Złocień Zawadzkiego w Pieninach
Miały być relacje z wyjazdów, ale aktualności są warte pokazania! W Pieninach kwitnie pięknie chryzantema (złocień) Zawadzkiego (Dendranthema zawadzki) i warto zasygnalizować, że najłatwiej ją zobaczyć nie tam, gdzie podaje aktualny tekst z wikipedii: …” na niewielkim obszarze w Pieninach Właściwych od brzegów Dunajca po szczyt Trzech Koron, na wys. 420-982 m n.p.m.”… ale całkiem nisko, tuż przy Czerwonym Klasztorze ok. 400 m od brzegu Dunajca, po jego słowackiej stronie, a więc dokładnie vis a vis terenu opisanego w wiki. 🙂 Ogólnie wiadomo, że złocień ten występuje w Polsce jedynie w Pieninach i w takim układzie wiki się nie całkiem myli, ale jaki to ma dzisiaj sens, gdy granica już nie dzieli…a Pieniny, to Pieniny.

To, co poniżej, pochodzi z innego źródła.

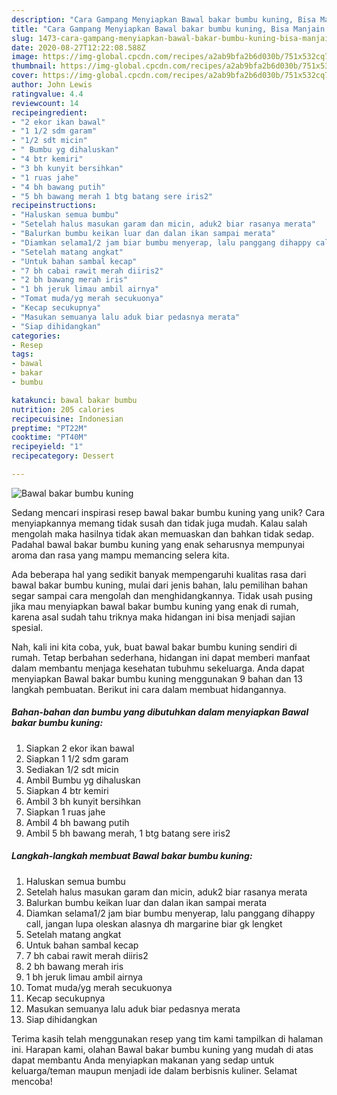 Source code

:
 ```yaml
---
description: "Cara Gampang Menyiapkan Bawal bakar bumbu kuning, Bisa Manjain Lidah"
title: "Cara Gampang Menyiapkan Bawal bakar bumbu kuning, Bisa Manjain Lidah"
slug: 1473-cara-gampang-menyiapkan-bawal-bakar-bumbu-kuning-bisa-manjain-lidah
date: 2020-08-27T12:22:08.588Z
image: https://img-global.cpcdn.com/recipes/a2ab9bfa2b6d030b/751x532cq70/bawal-bakar-bumbu-kuning-foto-resep-utama.jpg
thumbnail: https://img-global.cpcdn.com/recipes/a2ab9bfa2b6d030b/751x532cq70/bawal-bakar-bumbu-kuning-foto-resep-utama.jpg
cover: https://img-global.cpcdn.com/recipes/a2ab9bfa2b6d030b/751x532cq70/bawal-bakar-bumbu-kuning-foto-resep-utama.jpg
author: John Lewis
ratingvalue: 4.4
reviewcount: 14
recipeingredient:
- "2 ekor ikan bawal"
- "1 1/2 sdm garam"
- "1/2 sdt micin"
- " Bumbu yg dihaluskan"
- "4 btr kemiri"
- "3 bh kunyit bersihkan"
- "1 ruas jahe"
- "4 bh bawang putih"
- "5 bh bawang merah 1 btg batang sere iris2"
recipeinstructions:
- "Haluskan semua bumbu"
- "Setelah halus masukan garam dan micin, aduk2 biar rasanya merata"
- "Balurkan bumbu keikan luar dan dalan ikan sampai merata"
- "Diamkan selama1/2 jam biar bumbu menyerap, lalu panggang dihappy call, jangan lupa oleskan alasnya dh margarine biar gk lengket"
- "Setelah matang angkat"
- "Untuk bahan sambal kecap"
- "7 bh cabai rawit merah diiris2"
- "2 bh bawang merah iris"
- "1 bh jeruk limau ambil airnya"
- "Tomat muda/yg merah secukuonya"
- "Kecap secukupnya"
- "Masukan semuanya lalu aduk biar pedasnya merata"
- "Siap dihidangkan"
categories:
- Resep
tags:
- bawal
- bakar
- bumbu

katakunci: bawal bakar bumbu 
nutrition: 205 calories
recipecuisine: Indonesian
preptime: "PT22M"
cooktime: "PT40M"
recipeyield: "1"
recipecategory: Dessert

---
```



![Bawal bakar bumbu kuning](https://img-global.cpcdn.com/recipes/a2ab9bfa2b6d030b/751x532cq70/bawal-bakar-bumbu-kuning-foto-resep-utama.jpg)

Sedang mencari inspirasi resep bawal bakar bumbu kuning yang unik? Cara menyiapkannya memang tidak susah dan tidak juga mudah. Kalau salah mengolah maka hasilnya tidak akan memuaskan dan bahkan tidak sedap. Padahal bawal bakar bumbu kuning yang enak seharusnya mempunyai aroma dan rasa yang mampu memancing selera kita.



Ada beberapa hal yang sedikit banyak mempengaruhi kualitas rasa dari bawal bakar bumbu kuning, mulai dari jenis bahan, lalu pemilihan bahan segar sampai cara mengolah dan menghidangkannya. Tidak usah pusing jika mau menyiapkan bawal bakar bumbu kuning yang enak di rumah, karena asal sudah tahu triknya maka hidangan ini bisa menjadi sajian spesial.


Nah, kali ini kita coba, yuk, buat bawal bakar bumbu kuning sendiri di rumah. Tetap berbahan sederhana, hidangan ini dapat memberi manfaat dalam membantu menjaga kesehatan tubuhmu sekeluarga. Anda dapat menyiapkan Bawal bakar bumbu kuning menggunakan 9 bahan dan 13 langkah pembuatan. Berikut ini cara dalam membuat hidangannya.

<!--inarticleads1-->

##### Bahan-bahan dan bumbu yang dibutuhkan dalam menyiapkan Bawal bakar bumbu kuning:

1. Siapkan 2 ekor ikan bawal
1. Siapkan 1 1/2 sdm garam
1. Sediakan 1/2 sdt micin
1. Ambil  Bumbu yg dihaluskan
1. Siapkan 4 btr kemiri
1. Ambil 3 bh kunyit bersihkan
1. Siapkan 1 ruas jahe
1. Ambil 4 bh bawang putih
1. Ambil 5 bh bawang merah, 1 btg batang sere iris2




<!--inarticleads2-->

##### Langkah-langkah membuat Bawal bakar bumbu kuning:

1. Haluskan semua bumbu
1. Setelah halus masukan garam dan micin, aduk2 biar rasanya merata
1. Balurkan bumbu keikan luar dan dalan ikan sampai merata
1. Diamkan selama1/2 jam biar bumbu menyerap, lalu panggang dihappy call, jangan lupa oleskan alasnya dh margarine biar gk lengket
1. Setelah matang angkat
1. Untuk bahan sambal kecap
1. 7 bh cabai rawit merah diiris2
1. 2 bh bawang merah iris
1. 1 bh jeruk limau ambil airnya
1. Tomat muda/yg merah secukuonya
1. Kecap secukupnya
1. Masukan semuanya lalu aduk biar pedasnya merata
1. Siap dihidangkan




Terima kasih telah menggunakan resep yang tim kami tampilkan di halaman ini. Harapan kami, olahan Bawal bakar bumbu kuning yang mudah di atas dapat membantu Anda menyiapkan makanan yang sedap untuk keluarga/teman maupun menjadi ide dalam berbisnis kuliner. Selamat mencoba!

Druga sprawa to nazwa: „Zawadzkiego”… Dr Aleksander Zawadzki (1798 Bielsko – 1868 Brno), fizyk, botanik, zoolog to niezwykle ciekawa postać. Jego dorobek był tak interesujący, że upamiętniono jego nazwisko w kilku nazwach łacińskich, w tym F. Herbich zrobił to w stosunku do jedynego właściwie (bo pszonak pieniński wg. mojej wiedzy nie jest ograniczony jedynie do Pienin) gatunku endemicznego dla Pienin. Złocień ten po Pieninach występuje dopiero na wschód od Uralu… o ile wierzyć akademickim botanikom? Oczywiście sami sobie znajdziecie w sieci wszystko na temat Aleksandra Zawadzkiego, a ja jedynie namawiam do tego, bo warto!
Moje foty z czwartku to pierwszy interesujący aspekt Biotope Lechnica.
Łukasz
Witam, Panie Marku!
Zaciekawił mnie Pan postacią Aleksandra Zawadzkiego. Niestety, poszukując informacji o nim znalazłem tylko wikipodobne fakty. Może Pan podrzucić link(i?) z większą ilością informacji o tym człowieku? Będę wdzięczny!